What you should do: Scan the listing for the word "dfinity", and copy out each line where it is found.
───── Working data ─────
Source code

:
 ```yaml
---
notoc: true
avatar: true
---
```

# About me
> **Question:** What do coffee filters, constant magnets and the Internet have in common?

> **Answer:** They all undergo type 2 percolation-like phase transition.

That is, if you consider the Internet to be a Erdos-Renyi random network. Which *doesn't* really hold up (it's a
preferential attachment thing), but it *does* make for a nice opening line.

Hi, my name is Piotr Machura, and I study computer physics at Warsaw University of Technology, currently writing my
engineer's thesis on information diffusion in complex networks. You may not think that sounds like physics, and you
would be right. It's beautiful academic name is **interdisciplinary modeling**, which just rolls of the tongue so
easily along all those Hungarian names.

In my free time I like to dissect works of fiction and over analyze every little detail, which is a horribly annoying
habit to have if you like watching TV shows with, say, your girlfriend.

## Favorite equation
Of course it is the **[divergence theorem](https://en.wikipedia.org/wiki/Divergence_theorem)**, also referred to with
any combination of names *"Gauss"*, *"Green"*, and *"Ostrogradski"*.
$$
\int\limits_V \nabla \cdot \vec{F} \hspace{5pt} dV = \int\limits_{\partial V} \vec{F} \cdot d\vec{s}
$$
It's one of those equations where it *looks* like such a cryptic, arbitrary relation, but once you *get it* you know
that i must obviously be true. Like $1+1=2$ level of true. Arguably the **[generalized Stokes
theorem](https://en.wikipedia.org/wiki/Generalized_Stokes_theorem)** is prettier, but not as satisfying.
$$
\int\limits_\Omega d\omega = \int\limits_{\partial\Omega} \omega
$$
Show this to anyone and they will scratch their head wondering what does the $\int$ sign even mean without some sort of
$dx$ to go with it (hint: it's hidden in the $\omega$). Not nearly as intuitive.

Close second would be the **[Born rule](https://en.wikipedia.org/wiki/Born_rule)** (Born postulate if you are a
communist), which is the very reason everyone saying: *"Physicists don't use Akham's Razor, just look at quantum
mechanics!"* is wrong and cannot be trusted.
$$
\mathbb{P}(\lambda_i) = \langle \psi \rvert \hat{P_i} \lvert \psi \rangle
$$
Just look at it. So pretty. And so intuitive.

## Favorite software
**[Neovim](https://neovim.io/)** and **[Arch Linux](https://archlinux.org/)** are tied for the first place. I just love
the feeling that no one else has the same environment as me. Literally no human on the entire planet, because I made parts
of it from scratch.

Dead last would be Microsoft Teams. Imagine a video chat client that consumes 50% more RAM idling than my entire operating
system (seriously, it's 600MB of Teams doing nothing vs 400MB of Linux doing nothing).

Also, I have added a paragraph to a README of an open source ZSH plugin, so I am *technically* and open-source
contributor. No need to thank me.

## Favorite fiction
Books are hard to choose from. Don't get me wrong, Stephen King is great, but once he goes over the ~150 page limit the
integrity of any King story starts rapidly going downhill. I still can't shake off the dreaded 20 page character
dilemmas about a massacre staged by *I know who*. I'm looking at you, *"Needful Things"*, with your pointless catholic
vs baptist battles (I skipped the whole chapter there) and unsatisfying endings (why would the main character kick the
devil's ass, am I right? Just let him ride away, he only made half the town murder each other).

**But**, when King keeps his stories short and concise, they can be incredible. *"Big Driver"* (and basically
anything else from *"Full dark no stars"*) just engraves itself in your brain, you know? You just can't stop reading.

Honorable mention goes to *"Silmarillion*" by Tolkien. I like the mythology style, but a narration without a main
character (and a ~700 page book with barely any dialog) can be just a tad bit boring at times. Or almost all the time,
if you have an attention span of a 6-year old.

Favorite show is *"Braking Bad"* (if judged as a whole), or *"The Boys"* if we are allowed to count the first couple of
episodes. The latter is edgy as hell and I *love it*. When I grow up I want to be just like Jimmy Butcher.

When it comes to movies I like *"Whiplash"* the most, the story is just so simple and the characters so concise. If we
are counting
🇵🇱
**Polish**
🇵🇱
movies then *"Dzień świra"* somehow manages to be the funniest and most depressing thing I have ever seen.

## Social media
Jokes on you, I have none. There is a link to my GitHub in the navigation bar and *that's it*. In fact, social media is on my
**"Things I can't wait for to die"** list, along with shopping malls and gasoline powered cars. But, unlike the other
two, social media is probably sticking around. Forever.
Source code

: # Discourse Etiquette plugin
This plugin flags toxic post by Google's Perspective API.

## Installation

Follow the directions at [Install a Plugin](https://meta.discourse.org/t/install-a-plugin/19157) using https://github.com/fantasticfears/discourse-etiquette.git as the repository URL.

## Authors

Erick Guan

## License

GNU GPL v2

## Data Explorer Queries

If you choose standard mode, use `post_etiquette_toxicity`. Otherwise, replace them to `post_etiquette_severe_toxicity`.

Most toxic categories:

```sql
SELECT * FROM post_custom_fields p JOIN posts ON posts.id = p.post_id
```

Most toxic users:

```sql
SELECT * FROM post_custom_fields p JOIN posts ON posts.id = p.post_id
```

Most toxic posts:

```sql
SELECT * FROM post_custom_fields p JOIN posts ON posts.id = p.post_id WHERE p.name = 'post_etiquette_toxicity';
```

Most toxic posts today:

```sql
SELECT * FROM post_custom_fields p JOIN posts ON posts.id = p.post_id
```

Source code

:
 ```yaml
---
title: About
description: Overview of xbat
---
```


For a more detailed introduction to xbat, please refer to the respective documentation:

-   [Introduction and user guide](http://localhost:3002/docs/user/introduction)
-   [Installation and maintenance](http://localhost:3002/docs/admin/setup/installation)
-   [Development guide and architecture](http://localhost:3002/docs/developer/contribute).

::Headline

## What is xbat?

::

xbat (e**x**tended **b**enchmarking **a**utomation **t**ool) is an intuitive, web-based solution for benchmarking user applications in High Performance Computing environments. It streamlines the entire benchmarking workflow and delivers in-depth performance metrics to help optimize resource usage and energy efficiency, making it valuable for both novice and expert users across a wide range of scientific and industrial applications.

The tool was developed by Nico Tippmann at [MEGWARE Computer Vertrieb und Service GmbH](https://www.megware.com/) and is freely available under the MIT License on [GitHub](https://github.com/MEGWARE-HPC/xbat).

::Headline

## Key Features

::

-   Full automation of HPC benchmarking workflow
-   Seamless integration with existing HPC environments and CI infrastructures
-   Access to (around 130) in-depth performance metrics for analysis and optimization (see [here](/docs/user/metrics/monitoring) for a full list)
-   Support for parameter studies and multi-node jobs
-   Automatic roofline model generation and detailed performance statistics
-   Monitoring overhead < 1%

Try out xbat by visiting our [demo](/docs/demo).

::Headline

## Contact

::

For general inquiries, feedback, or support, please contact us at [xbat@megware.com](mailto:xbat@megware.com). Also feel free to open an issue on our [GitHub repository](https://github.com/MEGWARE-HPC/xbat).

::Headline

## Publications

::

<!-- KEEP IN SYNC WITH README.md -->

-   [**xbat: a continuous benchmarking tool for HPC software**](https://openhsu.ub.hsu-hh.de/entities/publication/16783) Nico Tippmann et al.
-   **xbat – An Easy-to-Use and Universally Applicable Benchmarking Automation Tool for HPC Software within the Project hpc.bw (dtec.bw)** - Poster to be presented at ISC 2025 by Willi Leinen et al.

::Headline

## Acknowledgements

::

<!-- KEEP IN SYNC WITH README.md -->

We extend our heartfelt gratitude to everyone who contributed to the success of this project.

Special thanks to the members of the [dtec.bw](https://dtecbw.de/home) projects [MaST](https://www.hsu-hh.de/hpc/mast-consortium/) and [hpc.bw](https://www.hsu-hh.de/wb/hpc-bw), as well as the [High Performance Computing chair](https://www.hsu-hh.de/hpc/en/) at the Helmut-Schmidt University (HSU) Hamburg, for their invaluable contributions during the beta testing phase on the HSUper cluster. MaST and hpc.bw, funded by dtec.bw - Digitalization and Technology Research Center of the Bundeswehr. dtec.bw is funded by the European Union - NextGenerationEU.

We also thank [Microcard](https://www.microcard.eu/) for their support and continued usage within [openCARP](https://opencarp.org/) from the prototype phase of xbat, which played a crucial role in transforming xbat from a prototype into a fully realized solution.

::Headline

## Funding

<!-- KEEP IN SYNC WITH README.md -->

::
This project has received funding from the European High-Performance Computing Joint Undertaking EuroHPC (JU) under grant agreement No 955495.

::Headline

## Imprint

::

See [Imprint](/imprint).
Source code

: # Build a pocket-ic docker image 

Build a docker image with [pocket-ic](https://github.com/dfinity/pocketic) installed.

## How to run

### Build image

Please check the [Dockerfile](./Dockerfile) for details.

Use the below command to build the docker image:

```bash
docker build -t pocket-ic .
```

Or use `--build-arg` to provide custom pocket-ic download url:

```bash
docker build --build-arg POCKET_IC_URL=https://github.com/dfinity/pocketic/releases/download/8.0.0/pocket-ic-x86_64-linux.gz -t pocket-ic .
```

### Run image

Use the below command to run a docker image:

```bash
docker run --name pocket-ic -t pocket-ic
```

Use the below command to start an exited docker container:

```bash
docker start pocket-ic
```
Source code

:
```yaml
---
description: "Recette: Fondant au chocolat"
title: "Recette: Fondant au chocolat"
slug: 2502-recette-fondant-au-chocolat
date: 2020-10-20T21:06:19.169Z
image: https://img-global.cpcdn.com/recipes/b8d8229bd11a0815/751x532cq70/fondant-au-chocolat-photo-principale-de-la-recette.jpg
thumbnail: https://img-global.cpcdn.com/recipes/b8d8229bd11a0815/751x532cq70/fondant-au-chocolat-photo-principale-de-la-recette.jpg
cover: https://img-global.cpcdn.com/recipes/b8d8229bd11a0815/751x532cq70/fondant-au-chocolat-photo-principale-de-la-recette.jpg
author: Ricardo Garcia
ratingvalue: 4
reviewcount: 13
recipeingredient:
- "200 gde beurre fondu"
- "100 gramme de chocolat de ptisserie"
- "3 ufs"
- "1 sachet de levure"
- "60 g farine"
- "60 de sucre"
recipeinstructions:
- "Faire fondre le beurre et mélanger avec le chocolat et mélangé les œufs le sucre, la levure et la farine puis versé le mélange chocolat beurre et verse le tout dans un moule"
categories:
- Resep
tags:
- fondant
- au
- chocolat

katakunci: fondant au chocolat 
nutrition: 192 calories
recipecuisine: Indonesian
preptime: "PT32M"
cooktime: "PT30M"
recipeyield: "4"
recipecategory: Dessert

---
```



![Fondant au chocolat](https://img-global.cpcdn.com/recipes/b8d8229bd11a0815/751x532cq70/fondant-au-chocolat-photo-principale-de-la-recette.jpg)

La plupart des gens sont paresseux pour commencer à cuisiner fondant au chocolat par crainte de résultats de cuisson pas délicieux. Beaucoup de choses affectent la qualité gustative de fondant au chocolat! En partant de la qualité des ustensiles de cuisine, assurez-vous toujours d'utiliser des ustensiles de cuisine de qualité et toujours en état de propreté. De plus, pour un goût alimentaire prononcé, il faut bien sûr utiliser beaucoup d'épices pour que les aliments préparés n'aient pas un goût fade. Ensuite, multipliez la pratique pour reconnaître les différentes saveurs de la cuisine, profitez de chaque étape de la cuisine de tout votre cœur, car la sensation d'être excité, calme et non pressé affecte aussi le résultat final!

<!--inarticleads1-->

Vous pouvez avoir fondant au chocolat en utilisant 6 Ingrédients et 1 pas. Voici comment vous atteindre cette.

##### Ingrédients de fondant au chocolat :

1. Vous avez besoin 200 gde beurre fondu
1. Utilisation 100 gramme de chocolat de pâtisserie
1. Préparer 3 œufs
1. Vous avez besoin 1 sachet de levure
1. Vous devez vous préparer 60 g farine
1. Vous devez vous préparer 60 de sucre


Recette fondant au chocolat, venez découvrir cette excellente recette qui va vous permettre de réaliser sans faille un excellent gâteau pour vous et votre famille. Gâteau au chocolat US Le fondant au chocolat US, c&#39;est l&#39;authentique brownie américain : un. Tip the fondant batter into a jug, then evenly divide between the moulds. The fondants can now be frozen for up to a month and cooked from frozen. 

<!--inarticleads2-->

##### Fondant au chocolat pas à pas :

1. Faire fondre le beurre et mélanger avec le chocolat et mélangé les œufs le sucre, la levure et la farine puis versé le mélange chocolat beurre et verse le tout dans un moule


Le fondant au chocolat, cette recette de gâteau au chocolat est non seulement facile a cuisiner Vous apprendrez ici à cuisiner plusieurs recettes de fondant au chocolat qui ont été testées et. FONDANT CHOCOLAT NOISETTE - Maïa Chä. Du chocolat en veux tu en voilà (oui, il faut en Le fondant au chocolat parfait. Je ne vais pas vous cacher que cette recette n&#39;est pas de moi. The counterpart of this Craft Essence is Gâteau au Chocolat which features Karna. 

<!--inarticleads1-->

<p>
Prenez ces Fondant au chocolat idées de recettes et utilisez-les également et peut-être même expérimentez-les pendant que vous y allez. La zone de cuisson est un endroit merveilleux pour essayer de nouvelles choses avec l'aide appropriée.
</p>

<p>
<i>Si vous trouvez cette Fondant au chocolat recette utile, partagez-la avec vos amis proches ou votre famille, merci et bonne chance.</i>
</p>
─────
Expected answer:
Build a docker image with [pocket-ic](https://github.com/dfinity/pocketic) installed.
docker build --build-arg POCKET_IC_URL=https://github.com/dfinity/pocketic/releases/download/8.0.0/pocket-ic-x86_64-linux.gz -t pocket-ic .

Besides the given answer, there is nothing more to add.